ACTION ITEM =>
Reproduce the records below exactly, leaving out any pictures.

Collected data =>
• • •

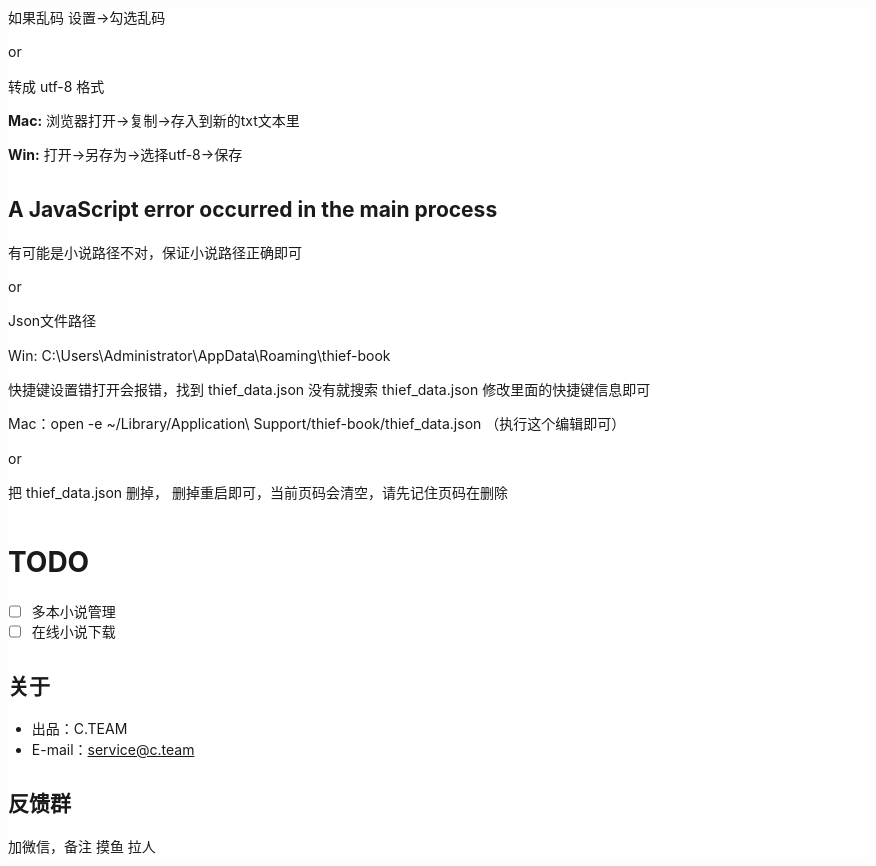 如果乱码 设置->勾选乱码

or

转成 utf-8 格式

**Mac:** 浏览器打开->复制->存入到新的txt文本里

**Win:** 打开->另存为->选择utf-8->保存

## A JavaScript error occurred in the main process 

有可能是小说路径不对，保证小说路径正确即可

or

Json文件路径

Win: C:\Users\Administrator\AppData\Roaming\thief-book

快捷键设置错打开会报错，找到 thief_data.json 没有就搜索 thief_data.json 修改里面的快捷键信息即可

Mac：open -e ~/Library/Application\ Support/thief-book/thief_data.json （执行这个编辑即可）

or

把 thief_data.json 删掉， 删掉重启即可，当前页码会清空，请先记住页码在删除

# TODO

- [ ] 多本小说管理
- [ ] 在线小说下载

## 关于

- 出品：C.TEAM
- E-mail：service@c.team

## 反馈群

加微信，备注 摸鱼 拉人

• • •

ANSWER FOR THIS EXERCISE =>
 如果乱码 设置->勾选乱码

or

转成 utf-8 格式

**Mac:** 浏览器打开->复制->存入到新的txt文本里

**Win:** 打开->另存为->选择utf-8->保存

## A JavaScript error occurred in the main process 

有可能是小说路径不对，保证小说路径正确即可

or

Json文件路径

Win: C:\Users\Administrator\AppData\Roaming\thief-book

快捷键设置错打开会报错，找到 thief_data.json 没有就搜索 thief_data.json 修改里面的快捷键信息即可

Mac：open -e ~/Library/Application\ Support/thief-book/thief_data.json （执行这个编辑即可）

or

把 thief_data.json 删掉， 删掉重启即可，当前页码会清空，请先记住页码在删除

# TODO

- [ ] 多本小说管理
- [ ] 在线小说下载

## 关于

- 出品：C.TEAM
- E-mail：service@c.team

## 反馈群

加微信，备注 摸鱼 拉人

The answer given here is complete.